L'an dernier, Power Corporation avait précisé que la faible assiduité de Pierre Beaudoin résultait « d'engagements relatifs aux activités de Bombardier », qui connaissait alors d'importants problèmes financiers. « M. Beaudoin est un administrateur dévoué dont l'apport à [Power] est considérable et qui fait bénéficier le conseil de l'expérience vaste et précieuse qu'il a acquise au sein de Bombardier », pouvait-on lire dans la circulaire de sollicitation de procurations. Cette année, Power Corporation n'a pas fourni d'explication du même type.

Stéphane Lemay, porte-parole de Power Corporation, n'a pas rappelé La Presse hier. Pierre Beaudoin a préféré ne pas faire de commentaires.
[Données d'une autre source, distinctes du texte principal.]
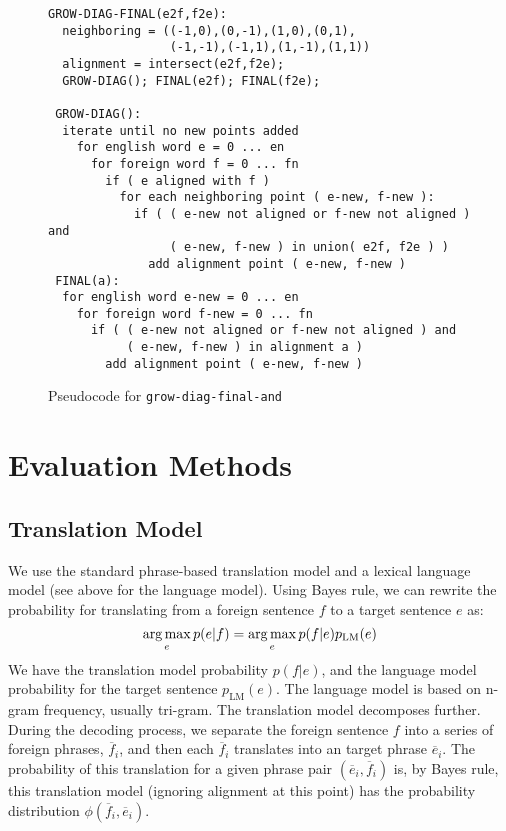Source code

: \documentclass[twocolumn]{article}
\newcommand{\originalAlign}{\texttt{grow-diag-final-and}}
\begin{document}
\begin{figure*}[t]
\begin{Verbatim}[frame=single]
GROW-DIAG-FINAL(e2f,f2e):
  neighboring = ((-1,0),(0,-1),(1,0),(0,1),
                 (-1,-1),(-1,1),(1,-1),(1,1))
  alignment = intersect(e2f,f2e);
  GROW-DIAG(); FINAL(e2f); FINAL(f2e);

 GROW-DIAG():
  iterate until no new points added
    for english word e = 0 ... en
      for foreign word f = 0 ... fn
        if ( e aligned with f )
          for each neighboring point ( e-new, f-new ):
            if ( ( e-new not aligned or f-new not aligned ) and
                 ( e-new, f-new ) in union( e2f, f2e ) )
              add alignment point ( e-new, f-new )
 FINAL(a):
  for english word e-new = 0 ... en
    for foreign word f-new = 0 ... fn
      if ( ( e-new not aligned or f-new not aligned ) and
           ( e-new, f-new ) in alignment a )
        add alignment point ( e-new, f-new )
\end{Verbatim}
\caption{Pseudocode for \originalAlign{}}
\label{fig:growDiagPseudo}
\end{figure*}



\section{Evaluation Methods}
\subsection{Translation Model}
We use the standard phrase-based translation model and a lexical language
model (see above for the language model).
Using Bayes rule, we can rewrite the probability for translating from a
foreign sentence $f$ to a target sentence $e$ as:
\[
  \operatorname*{arg\,max}_e p(e|f) = \operatorname*{arg\,max}_e p(f|e) p_{\text{LM}}(e)
\]
We have the translation model probability $p(f|e)$, and the language model
probability for the target sentence $p_{\text{LM}}(e)$.
The language model is based on n-gram frequency, usually tri-gram.
The translation model decomposes further. During the decoding
process, we separate the foreign sentence $f$ into a series of foreign phrases,
$\overline{f}_i$, and then each $\overline{f}_i$ translates into an target
phrase $\overline{e}_i$. The probability of this translation for a given phrase
pair $(\overline{e}_i, \overline{f}_i)$ is, by Bayes rule, this translation
model (ignoring alignment at this point) has the probability distribution
$\phi(\overline{f}_i, \overline{e}_i)$.
\end{document}
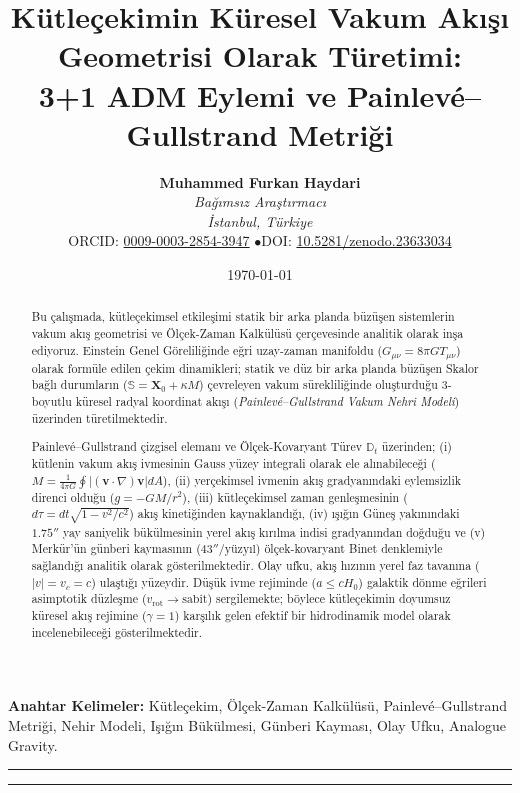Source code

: \documentclass[11pt,a4paper]{article}
\title{\textbf{Kütleçekimin Küresel Vakum Akışı Geometrisi Olarak Türetimi: \\ 3+1 ADM Eylemi ve Painlev\'e--Gullstrand Metriği}}
\author{
    \textbf{Muhammed Furkan Haydari} \\
    \textit{Bağımsız Araştırmacı} \\
    \textit{İstanbul, Türkiye} \\
    \small ORCID: \href{https://orcid.org/0009-0003-2854-3947}{0009-0003-2854-3947} \quad$\bullet$\quad \small DOI: \href{https://doi.org/10.5281/zenodo.23633034}{10.5281/zenodo.23633034}
}
\date{\today}
\begin{document}
\maketitle

\begin{abstract}
    Bu çalışmada, kütleçekimsel etkileşimi statik bir arka planda büzüşen sistemlerin vakum akış geometrisi ve Ölçek-Zaman Kalkülüsü çerçevesinde analitik olarak inşa ediyoruz. Einstein Genel Göreliliğinde eğri uzay-zaman manifoldu ($G_{\mu\nu} = 8\pi G T_{\mu\nu}$) olarak formüle edilen çekim dinamikleri; statik ve düz bir arka planda büzüşen Skalor bağlı durumların ($\mathbb{S} = \mathbf{X}_0 + \kappa M$) çevreleyen vakum sürekliliğinde oluşturduğu 3-boyutlu küresel radyal koordinat akışı (\textit{Painlevé--Gullstrand Vakum Nehri Modeli}) üzerinden türetilmektedir.

    Painlev\'e--Gullstrand çizgisel elemanı ve Ölçek-Kovaryant Türev $\mathbb{D}_t$ üzerinden; (i) kütlenin vakum akış ivmesinin Gauss yüzey integrali olarak ele alınabileceği ($M = \frac{1}{4\pi G}\oint |(\mathbf{v}\cdot\nabla)\mathbf{v}| dA$), (ii) yerçekimsel ivmenin akış gradyanındaki eylemsizlik direnci olduğu ($g = -GM/r^2$), (iii) kütleçekimsel zaman genleşmesinin ($d\tau = dt\sqrt{1-v^2/c^2}$) akış kinetiğinden kaynaklandığı, (iv) ışığın Güneş yakınındaki $1.75''$ yay saniyelik bükülmesinin yerel akış kırılma indisi gradyanından doğduğu ve (v) Merkür'ün günberi kaymasının ($43''/\text{yüzyıl}$) ölçek-kovaryant Binet denklemiyle sağlandığı analitik olarak gösterilmektedir. Olay ufku, akış hızının yerel faz tavanına ($|v| = v_c = c$) ulaştığı yüzeydir. Düşük ivme rejiminde ($a \le c H_0$) galaktik dönme eğrileri asimptotik düzleşme ($v_{\mathrm{rot}} \to \text{sabit}$) sergilemekte; böylece kütleçekimin doyumsuz küresel akış rejimine ($\gamma = 1$) karşılık gelen efektif bir hidrodinamik model olarak incelenebileceği gösterilmektedir.
\end{abstract}

\vspace{1em}
\noindent\textbf{Anahtar Kelimeler:} Kütleçekim, Ölçek-Zaman Kalkülüsü, Painlev\'e--Gullstrand Metriği, Nehir Modeli, Işığın Bükülmesi, Günberi Kayması, Olay Ufku, Analogue Gravity.

\vspace{1em}
\hrule
\vspace{0.8em}
\tableofcontents
\vspace{0.8em}
\hrule
\vspace{1.5em}
\end{document}
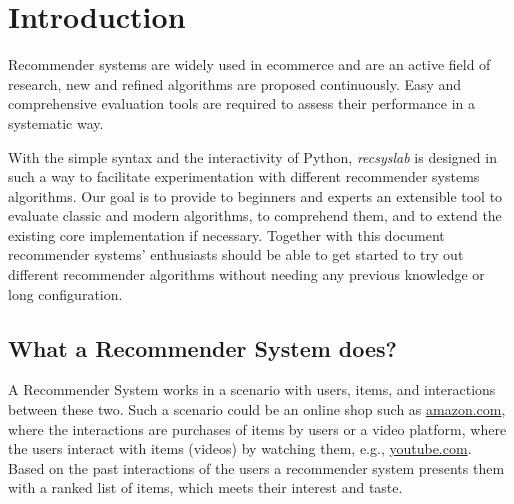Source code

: \chapter{Introduction}
Recommender systems are widely used in ecommerce and are an active field of research, new and refined algorithms are proposed continuously. Easy and comprehensive evaluation tools are required to assess their performance in a systematic way.  

With the simple syntax and the interactivity
of Python, \textit{recsyslab} is designed in such a way to facilitate experimentation with different recommender systems
algorithms. Our goal is to provide to beginners and experts an extensible tool to evaluate classic and modern algorithms, to comprehend them, and to extend the existing core implementation if necessary. Together with this document recommender systems' enthusiasts should be able to get started to try out different recommender algorithms
without needing any previous knowledge or long configuration.


\section{What a Recommender System does?}
A Recommender System works in a scenario with users, items, and interactions
between these two. Such a scenario could be an online shop such as \url{amazon.com},
where the interactions are purchases of items by users or a video
platform, where the users interact with items (videos) by watching
them, e.g., \url{youtube.com}. Based on the past interactions of the users
a recommender system presents them with a ranked list of items, which meets their interest and taste.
DES INTENTIONS DE VOTE ENCORE INCONNUES

L'Office d'investissement du régime de pensions du Canada s'était abstenu de voter en faveur de Pierre Beaudoin l'an dernier, mais sans préciser pourquoi. On ne sait pas encore quelle position l'institution adoptera cette année. La Caisse de dépôt et placement a voté pour l'élection de M. Beaudoin l'an dernier et n'a pas encore fait connaître ses intentions en vue de l'assemblée du 12 mai prochain. Il y a un an, les détenteurs de 20,3 % des droits de vote de Power Corporation s'étaient abstenus de voter pour Pierre Beaudoin. Cela représente près de la moitié des droits de vote non contrôlés par la famille Desmarais (40,8 %).

Notons que les entreprises cotées en Bourse ne permettent pas à leurs actionnaires de voter « contre » l'élection d'un administrateur. Les deux seules possibilités sont de voter en faveur ou de s'abstenir.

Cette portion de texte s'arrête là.